5.4 Core requirements (every CDC connector)

  • 5.4.1 Durable checkpoint + resume via a checkpoint_cache resource; never an in-memory-only cursor. Checkpoint as soon as the snapshot completes, not after the first streaming message. Reference: oracledb_cdc.
  • 5.4.2 At-least-once delivery, with progress gated on downstream ack and correct transaction boundaries.
  • 5.4.3 A ConnectionTest validating connectivity, auth, and minimum privilege before the input starts.
  • 5.4.4 Tracing spans around the snapshot, stream, and checkpoint-commit paths.
  • 5.4.5 TLS + auth, with IAM where the endpoint supports it; on connection loss, reconnect with freshly-resolved credentials.
  • 5.4.6 Deterministic type mapping; emit DECIMAL/NUMERIC as canonical decimal strings via sqlutil.CanonicaliseDecimal, never float64. Reference: mysql_cdc.
  • 5.4.7 Benchmarking per §1.3.4–1.3.5.

5.5 Relational requirements (snapshot + change-log connectors)

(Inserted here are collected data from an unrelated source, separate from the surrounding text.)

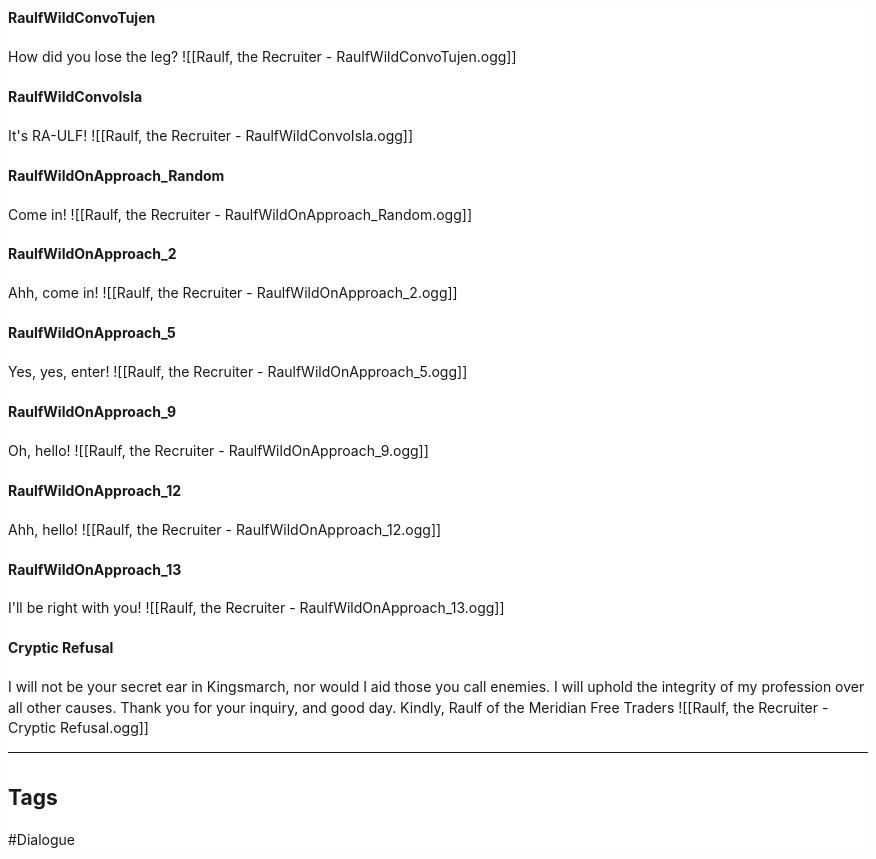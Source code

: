 #### RaulfWildConvoTujen
How did you lose the leg?
![[Raulf, the Recruiter - RaulfWildConvoTujen.ogg]]

#### RaulfWildConvoIsla
It's RA-ULF!
![[Raulf, the Recruiter - RaulfWildConvoIsla.ogg]]

#### RaulfWildOnApproach_Random
Come in!
![[Raulf, the Recruiter - RaulfWildOnApproach_Random.ogg]]

#### RaulfWildOnApproach_2
Ahh, come in!
![[Raulf, the Recruiter - RaulfWildOnApproach_2.ogg]]

#### RaulfWildOnApproach_5
Yes, yes, enter!
![[Raulf, the Recruiter - RaulfWildOnApproach_5.ogg]]

#### RaulfWildOnApproach_9
Oh, hello!
![[Raulf, the Recruiter - RaulfWildOnApproach_9.ogg]]

#### RaulfWildOnApproach_12
Ahh, hello!
![[Raulf, the Recruiter - RaulfWildOnApproach_12.ogg]]

#### RaulfWildOnApproach_13
I'll be right with you!
![[Raulf, the Recruiter - RaulfWildOnApproach_13.ogg]]

#### Cryptic Refusal
I will not be your secret ear in Kingsmarch, nor would I aid those you call enemies. I will uphold the integrity of my profession over all other causes. Thank you for your inquiry, and good day. Kindly, Raulf of the Meridian Free Traders
![[Raulf, the Recruiter - Cryptic Refusal.ogg]]

---
## Tags
#Dialogue
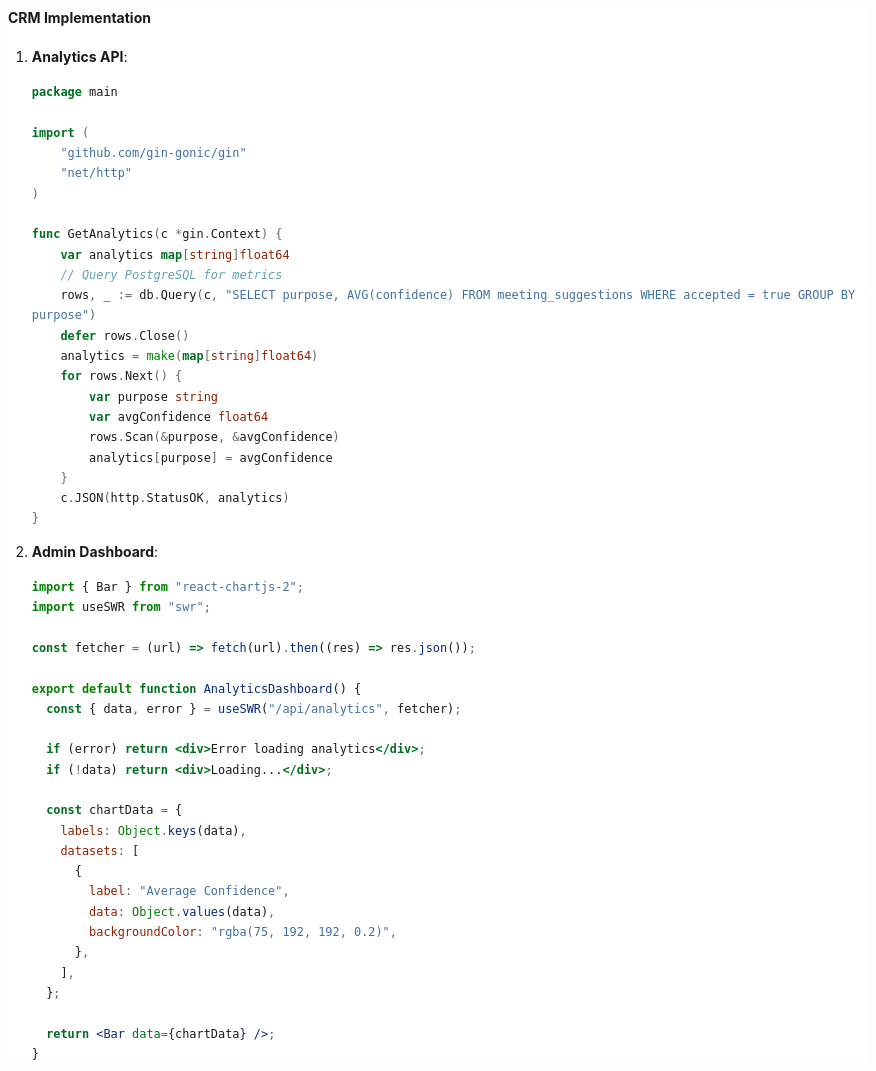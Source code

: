 #### CRM Implementation

1. **Analytics API**:

   ```go
   package main

   import (
       "github.com/gin-gonic/gin"
       "net/http"
   )

   func GetAnalytics(c *gin.Context) {
       var analytics map[string]float64
       // Query PostgreSQL for metrics
       rows, _ := db.Query(c, "SELECT purpose, AVG(confidence) FROM meeting_suggestions WHERE accepted = true GROUP BY purpose")
       defer rows.Close()
       analytics = make(map[string]float64)
       for rows.Next() {
           var purpose string
           var avgConfidence float64
           rows.Scan(&purpose, &avgConfidence)
           analytics[purpose] = avgConfidence
       }
       c.JSON(http.StatusOK, analytics)
   }
   ```

2. **Admin Dashboard**:

   ```jsx
   import { Bar } from "react-chartjs-2";
   import useSWR from "swr";

   const fetcher = (url) => fetch(url).then((res) => res.json());

   export default function AnalyticsDashboard() {
     const { data, error } = useSWR("/api/analytics", fetcher);

     if (error) return <div>Error loading analytics</div>;
     if (!data) return <div>Loading...</div>;

     const chartData = {
       labels: Object.keys(data),
       datasets: [
         {
           label: "Average Confidence",
           data: Object.values(data),
           backgroundColor: "rgba(75, 192, 192, 0.2)",
         },
       ],
     };

     return <Bar data={chartData} />;
   }
   ```
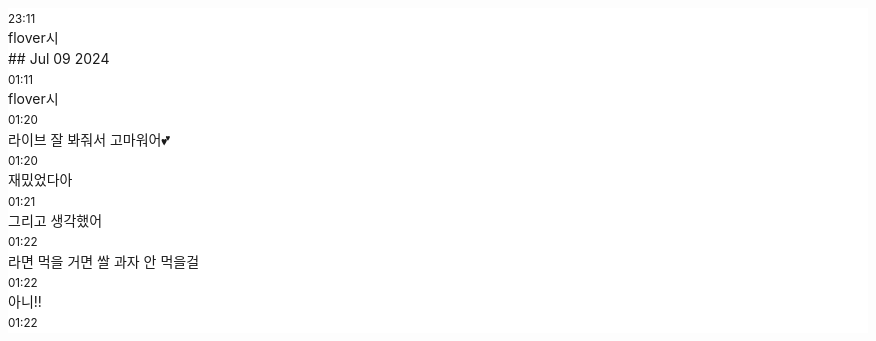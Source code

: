 </div>
</div>
<div class="message" markdown="1">
<div class="message-date" markdown="1">
<small>23:11</small>
</div>
<div markdown="1">
flover시
</div>
</div>
## Jul 09 2024

<div class="message" markdown="1">
<div class="message-date" markdown="1">
<small>01:11</small>
</div>
<div markdown="1">
flover시
</div>
</div>
<div class="message" markdown="1">
<div class="message-date" markdown="1">
<small>01:20</small>
</div>
<div markdown="1">
라이브 잘 봐줘서 고마워어💕
</div>
</div>
<div class="message" markdown="1">
<div class="message-date" markdown="1">
<small>01:20</small>
</div>
<div markdown="1">
재밌었다아
</div>
</div>
<div class="message" markdown="1">
<div class="message-date" markdown="1">
<small>01:21</small>
</div>
<div markdown="1">
그리고 생각했어
</div>
</div>
<div class="message" markdown="1">
<div class="message-date" markdown="1">
<small>01:22</small>
</div>
<div markdown="1">
라면 먹을 거면 쌀 과자 안 먹을걸
</div>
</div>
<div class="message" markdown="1">
<div class="message-date" markdown="1">
<small>01:22</small>
</div>
<div markdown="1">
아니!!
</div>
</div>
<div class="message" markdown="1">
<div class="message-date" markdown="1">
<small>01:22</small>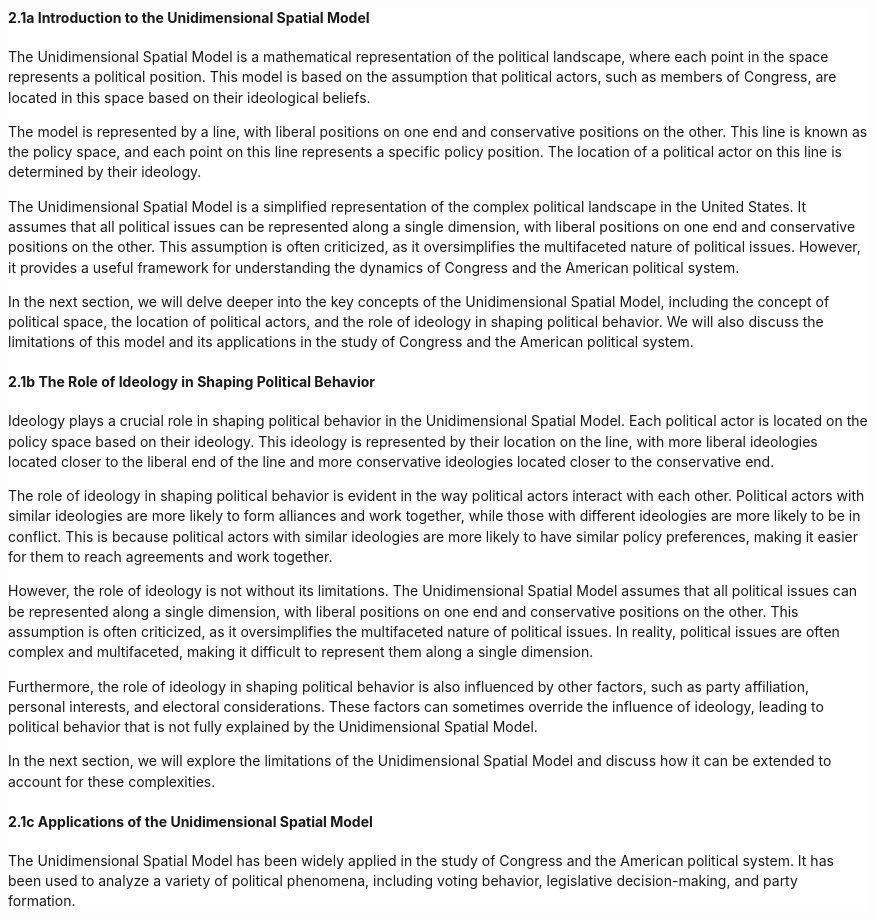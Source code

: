 #### 2.1a Introduction to the Unidimensional Spatial Model

The Unidimensional Spatial Model is a mathematical representation of the political landscape, where each point in the space represents a political position. This model is based on the assumption that political actors, such as members of Congress, are located in this space based on their ideological beliefs. 

The model is represented by a line, with liberal positions on one end and conservative positions on the other. This line is known as the policy space, and each point on this line represents a specific policy position. The location of a political actor on this line is determined by their ideology. 

The Unidimensional Spatial Model is a simplified representation of the complex political landscape in the United States. It assumes that all political issues can be represented along a single dimension, with liberal positions on one end and conservative positions on the other. This assumption is often criticized, as it oversimplifies the multifaceted nature of political issues. However, it provides a useful framework for understanding the dynamics of Congress and the American political system.

In the next section, we will delve deeper into the key concepts of the Unidimensional Spatial Model, including the concept of political space, the location of political actors, and the role of ideology in shaping political behavior. We will also discuss the limitations of this model and its applications in the study of Congress and the American political system.

#### 2.1b The Role of Ideology in Shaping Political Behavior

Ideology plays a crucial role in shaping political behavior in the Unidimensional Spatial Model. Each political actor is located on the policy space based on their ideology. This ideology is represented by their location on the line, with more liberal ideologies located closer to the liberal end of the line and more conservative ideologies located closer to the conservative end.

The role of ideology in shaping political behavior is evident in the way political actors interact with each other. Political actors with similar ideologies are more likely to form alliances and work together, while those with different ideologies are more likely to be in conflict. This is because political actors with similar ideologies are more likely to have similar policy preferences, making it easier for them to reach agreements and work together.

However, the role of ideology is not without its limitations. The Unidimensional Spatial Model assumes that all political issues can be represented along a single dimension, with liberal positions on one end and conservative positions on the other. This assumption is often criticized, as it oversimplifies the multifaceted nature of political issues. In reality, political issues are often complex and multifaceted, making it difficult to represent them along a single dimension.

Furthermore, the role of ideology in shaping political behavior is also influenced by other factors, such as party affiliation, personal interests, and electoral considerations. These factors can sometimes override the influence of ideology, leading to political behavior that is not fully explained by the Unidimensional Spatial Model.

In the next section, we will explore the limitations of the Unidimensional Spatial Model and discuss how it can be extended to account for these complexities.

#### 2.1c Applications of the Unidimensional Spatial Model

The Unidimensional Spatial Model has been widely applied in the study of Congress and the American political system. It has been used to analyze a variety of political phenomena, including voting behavior, legislative decision-making, and party formation.

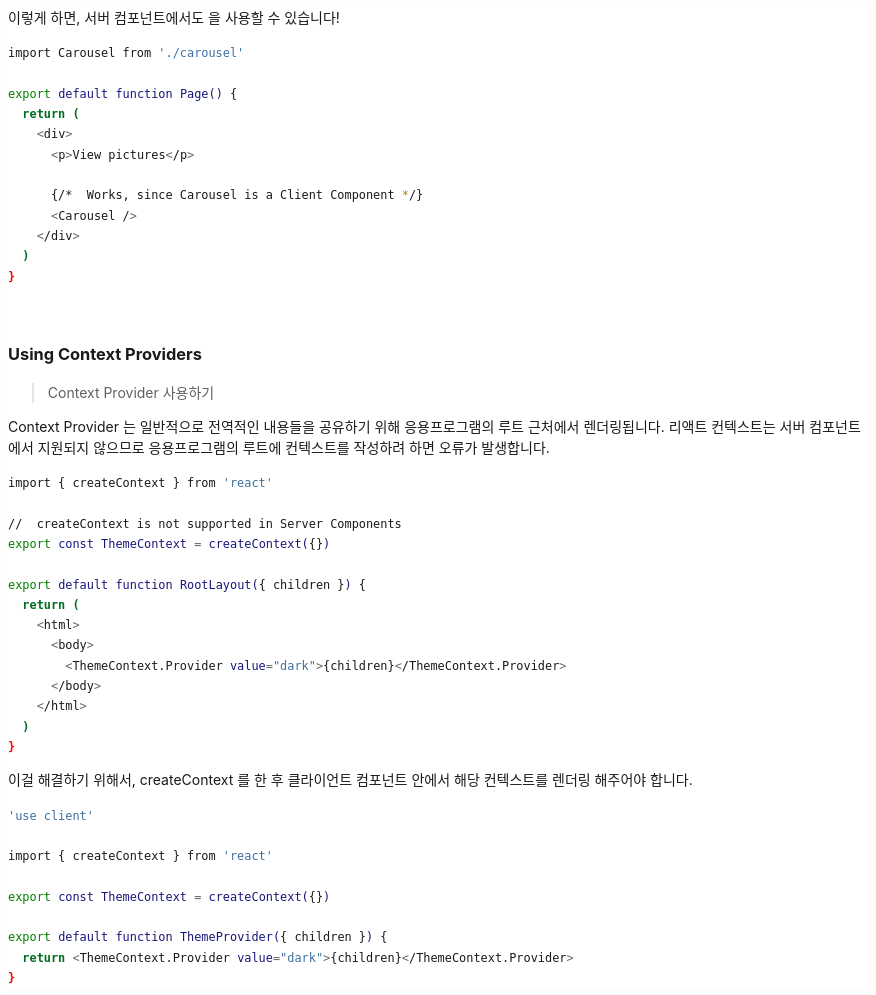 이렇게 하면, 서버 컴포넌트에서도 <Carousel /> 을 사용할 수 있습니다!

```bash
import Carousel from './carousel'

export default function Page() {
  return (
    <div>
      <p>View pictures</p>

      {/*  Works, since Carousel is a Client Component */}
      <Carousel />
    </div>
  )
}
```

<br/>

### Using Context Providers

> Context Provider 사용하기

Context Provider 는 일반적으로 전역적인 내용들을 공유하기 위해 응용프로그램의 루트 근처에서 렌더링됩니다. 리액트 컨텍스트는 서버 컴포넌트에서 지원되지 않으므로 응용프로그램의 루트에 컨텍스트를 작성하려 하면 오류가 발생합니다.

```bash
import { createContext } from 'react'

//  createContext is not supported in Server Components
export const ThemeContext = createContext({})

export default function RootLayout({ children }) {
  return (
    <html>
      <body>
        <ThemeContext.Provider value="dark">{children}</ThemeContext.Provider>
      </body>
    </html>
  )
}
```

이걸 해결하기 위해서, createContext 를 한 후 클라이언트 컴포넌트 안에서 해당 컨텍스트를 렌더링 해주어야 합니다.

```bash
'use client'

import { createContext } from 'react'

export const ThemeContext = createContext({})

export default function ThemeProvider({ children }) {
  return <ThemeContext.Provider value="dark">{children}</ThemeContext.Provider>
}
```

  • 5.5.1 schema metadata derived from the system catalog, including primary keys and per-column nullability, with addition-only drift detection. Reference: oracledb_cdc, postgres_cdc.
  • 5.5.2 Snapshot + streaming with a gap-free handoff: capture the stream position before the snapshot read and resume streaming from it.
  • 5.5.3 Parallel snapshotting (max_parallel_snapshot_tables).
  • 5.5.4 Incremental, signal-driven snapshotting.
  • 5.5.5 Snapshot query filtering.
  • 5.5.6 Idle keepalive that advances the read position/watermark during idle (heartbeat_interval). Reference: postgres_cdc.
  • 5.5.7 Include/exclude regex table matching. Reference: oracledb_cdc.

5.6 Testing (extends §1.3)

  • 5.6.1 Snapshot↔streaming type parity: every supported type serializes identically whether produced by snapshot or by streaming, proven by unit and integration tests.

6. Before You Open a PR

  • Run task fmt, task lint, and task test locally — all green.
  • Run task docs and commit the result: the generated component pages and the internal/plugins/info.csv row. CI fails on stale docs.
  • Every new component has an internal/plugins/info.csv entry with the correct distribution and cloud classification.
  • A license header on every new .go file (including test and benchmark helpers), matching the component's distribution.
  • No binaries, build artifacts, or local tooling committed.
  • Keep the PR within the scope agreed in the issue or PRD (§3.1.1); propose extra components or capabilities separately.